Five myths about Dodd-Frank

By Christopher J. Dodd

After a worldwide financial meltdown — and a $700 billion taxpayer-funded bailout — the need for common-sense financial reforms was clear. But now, even though the Wall Street Reform and Consumer Protection Act of 2010 (known as Dodd-Frank, after Rep. Barney Frank and me, its sponsors) is only beginning to take effect, critics are launching false attacks against the law in an effort to undermine it. Whether they are intentionally misleading or just misguided, they are wrong about the law’s purpose and impact

<...>

3. Dodd-Frank failed to truly reform Wall Street.

The protests about the law emanating from Wall Street tell you all you need to know about this claim.

Dodd-Frank fundamentally transformed our financial system.
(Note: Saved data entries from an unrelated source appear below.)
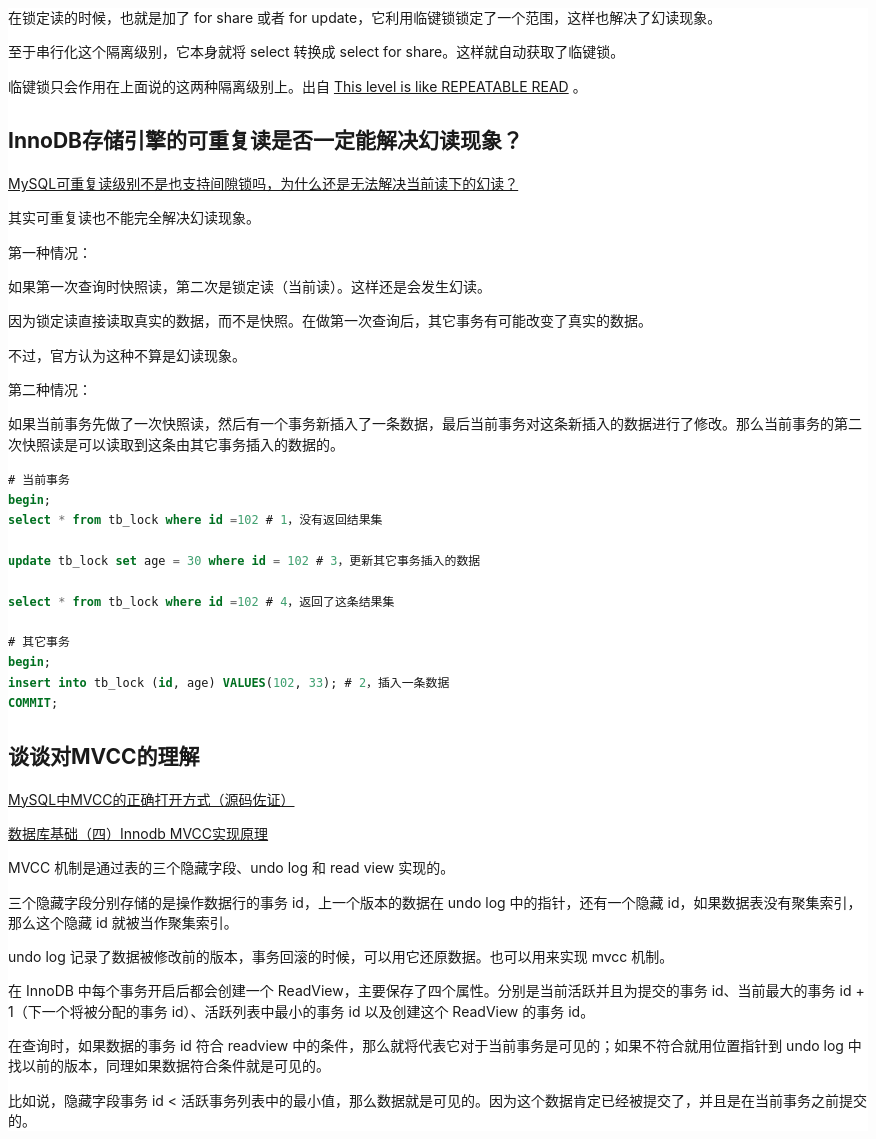 在锁定读的时候，也就是加了 for share 或者 for update，它利用临键锁锁定了一个范围，这样也解决了幻读现象。

至于串行化这个隔离级别，它本身就将 select 转换成 select for share。这样就自动获取了临键锁。

临键锁只会作用在上面说的这两种隔离级别上。出自 [This level is like REPEATABLE READ](https://dev.mysql.com/doc/refman/8.0/en/innodb-transaction-isolation-levels.html) 。

## InnoDB存储引擎的可重复读是否一定能解决幻读现象？
[MySQL可重复读级别不是也支持间隙锁吗，为什么还是无法解决当前读下的幻读？](https://www.zhihu.com/question/455807256/answer/1848462055)

其实可重复读也不能完全解决幻读现象。

第一种情况：

如果第一次查询时快照读，第二次是锁定读（当前读）。这样还是会发生幻读。

因为锁定读直接读取真实的数据，而不是快照。在做第一次查询后，其它事务有可能改变了真实的数据。

不过，官方认为这种不算是幻读现象。

第二种情况：

如果当前事务先做了一次快照读，然后有一个事务新插入了一条数据，最后当前事务对这条新插入的数据进行了修改。那么当前事务的第二次快照读是可以读取到这条由其它事务插入的数据的。

```sql
# 当前事务
begin;
select * from tb_lock where id =102 # 1，没有返回结果集

update tb_lock set age = 30 where id = 102 # 3，更新其它事务插入的数据

select * from tb_lock where id =102 # 4，返回了这条结果集

# 其它事务
begin;
insert into tb_lock (id, age) VALUES(102, 33); # 2，插入一条数据
COMMIT;
```

## 谈谈对MVCC的理解
[MySQL中MVCC的正确打开方式（源码佐证）](https://blog.csdn.net/Waves___/article/details/105295060#1.2%E3%80%81Read%20View%20%E7%BB%93%E6%9E%84)

[数据库基础（四）Innodb MVCC实现原理](https://zhuanlan.zhihu.com/p/52977862)

MVCC 机制是通过表的三个隐藏字段、undo log 和 read view 实现的。

三个隐藏字段分别存储的是操作数据行的事务 id，上一个版本的数据在 undo log 中的指针，还有一个隐藏 id，如果数据表没有聚集索引，那么这个隐藏 id 就被当作聚集索引。

undo log 记录了数据被修改前的版本，事务回滚的时候，可以用它还原数据。也可以用来实现 mvcc 机制。

在 InnoDB 中每个事务开启后都会创建一个 ReadView，主要保存了四个属性。分别是当前活跃并且为提交的事务 id、当前最大的事务 id + 1（下一个将被分配的事务 id）、活跃列表中最小的事务 id 以及创建这个 ReadView 的事务 id。

在查询时，如果数据的事务 id 符合 readview 中的条件，那么就将代表它对于当前事务是可见的；如果不符合就用位置指针到 undo log 中找以前的版本，同理如果数据符合条件就是可见的。

比如说，隐藏字段事务 id < 活跃事务列表中的最小值，那么数据就是可见的。因为这个数据肯定已经被提交了，并且是在当前事务之前提交的。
It requires banks to keep more capital on hand as a buffer against bad loans. It establishes a process for unwinding firms if they fail — and prohibits the Federal Reserve from bailing them out. It brings more transparency and accountability to the $600 trillionderivatives market. It shuts down ineffective regulators and insists that the remaining ones share information to expose the next financial trouble spots. And it finally establishes a single agency whose mission is to protect consumers.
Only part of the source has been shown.